(Rendered images with source text)
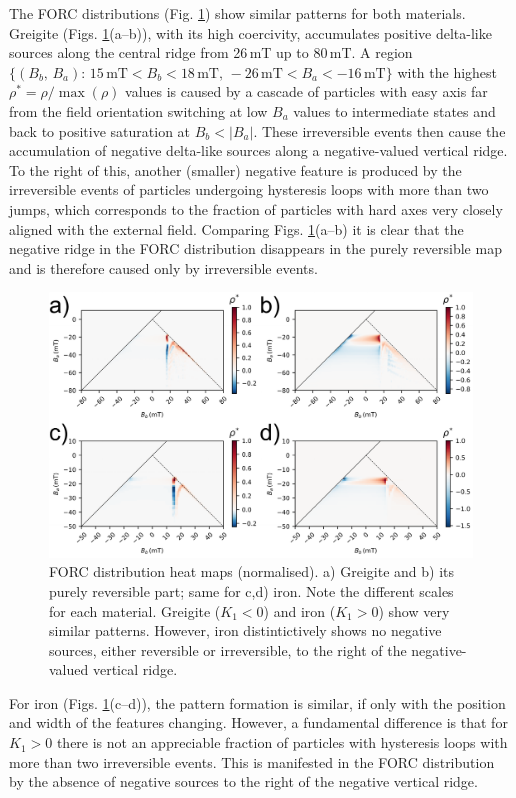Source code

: The FORC distributions (Fig. \ref{FIG03}) show similar patterns for both materials. Greigite (Figs. \ref{FIG03}(a--b)), with its high coercivity, accumulates positive delta-like sources along the central ridge from 26$\,$mT up to 80$\,$mT. A region $\{(B_b,\,B_a):\,15\,\text{mT}< B_b < 18\,\text{mT},\, -26\,\text{mT}< B_a < -16\,\text{mT}\}$ with the highest $\rho^{*}=\rho/\max (\rho)$ values is caused by a cascade of particles with easy axis far from the field orientation switching at low $B_a$ values to intermediate states and back to positive saturation at $B_b < |B_a|$. These irreversible events then cause the accumulation of negative delta-like sources along a negative-valued vertical ridge. To the right of this, another (smaller) negative feature is produced by the irreversible events of particles undergoing hysteresis loops with more than two jumps, which corresponds to the fraction of particles with hard axes very closely aligned with the external field. Comparing Figs. \ref{FIG03}(a--b) it is clear that the negative ridge in the FORC distribution disappears in the purely reversible map and is therefore caused only by irreversible events.
\begin{figure}
\includegraphics[width=\textwidth]{research-2/figs/FIG03.pdf}
\caption[FORC distribution heat maps (dipolar model)]{FORC distribution heat maps (normalised). a) Greigite and b) its purely reversible part; same for c,d) iron. Note the different scales for each material. Greigite ($K_1 < 0$) and iron ($K_1>0$) show very similar patterns. However, iron distintictively shows no negative sources, either reversible or irreversible, to the right of the negative-valued vertical ridge.}
\label{FIG03}
\end{figure}
\par
For iron (Figs. \ref{FIG03}(c--d)), the pattern formation is similar, if only with the position and width of the features changing. However, a fundamental difference is that for $K_1>0$ there is not an appreciable fraction of particles with hysteresis loops with more than two irreversible events. This is manifested in the FORC distribution by the absence of negative sources to the right of the negative vertical ridge.\par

GOAL OF THE EXERCISE -> Write out the records once more, word for word, though without the pictures they contain.

FINAL ANSWER ->
Source code

: The FORC distributions (Fig. \ref{FIG03}) show similar patterns for both materials. Greigite (Figs. \ref{FIG03}(a--b)), with its high coercivity, accumulates positive delta-like sources along the central ridge from 26$\,$mT up to 80$\,$mT. A region $\{(B_b,\,B_a):\,15\,\text{mT}< B_b < 18\,\text{mT},\, -26\,\text{mT}< B_a < -16\,\text{mT}\}$ with the highest $\rho^{*}=\rho/\max (\rho)$ values is caused by a cascade of particles with easy axis far from the field orientation switching at low $B_a$ values to intermediate states and back to positive saturation at $B_b < |B_a|$. These irreversible events then cause the accumulation of negative delta-like sources along a negative-valued vertical ridge. To the right of this, another (smaller) negative feature is produced by the irreversible events of particles undergoing hysteresis loops with more than two jumps, which corresponds to the fraction of particles with hard axes very closely aligned with the external field. Comparing Figs. \ref{FIG03}(a--b) it is clear that the negative ridge in the FORC distribution disappears in the purely reversible map and is therefore caused only by irreversible events.
\begin{figure}
\includegraphics[width=\textwidth]{research-2/figs/FIG03.pdf}
\caption[FORC distribution heat maps (dipolar model)]{FORC distribution heat maps (normalised). a) Greigite and b) its purely reversible part; same for c,d) iron. Note the different scales for each material. Greigite ($K_1 < 0$) and iron ($K_1>0$) show very similar patterns. However, iron distintictively shows no negative sources, either reversible or irreversible, to the right of the negative-valued vertical ridge.}
\label{FIG03}
\end{figure}
\par
For iron (Figs. \ref{FIG03}(c--d)), the pattern formation is similar, if only with the position and width of the features changing. However, a fundamental difference is that for $K_1>0$ there is not an appreciable fraction of particles with hysteresis loops with more than two irreversible events. This is manifested in the FORC distribution by the absence of negative sources to the right of the negative vertical ridge.\par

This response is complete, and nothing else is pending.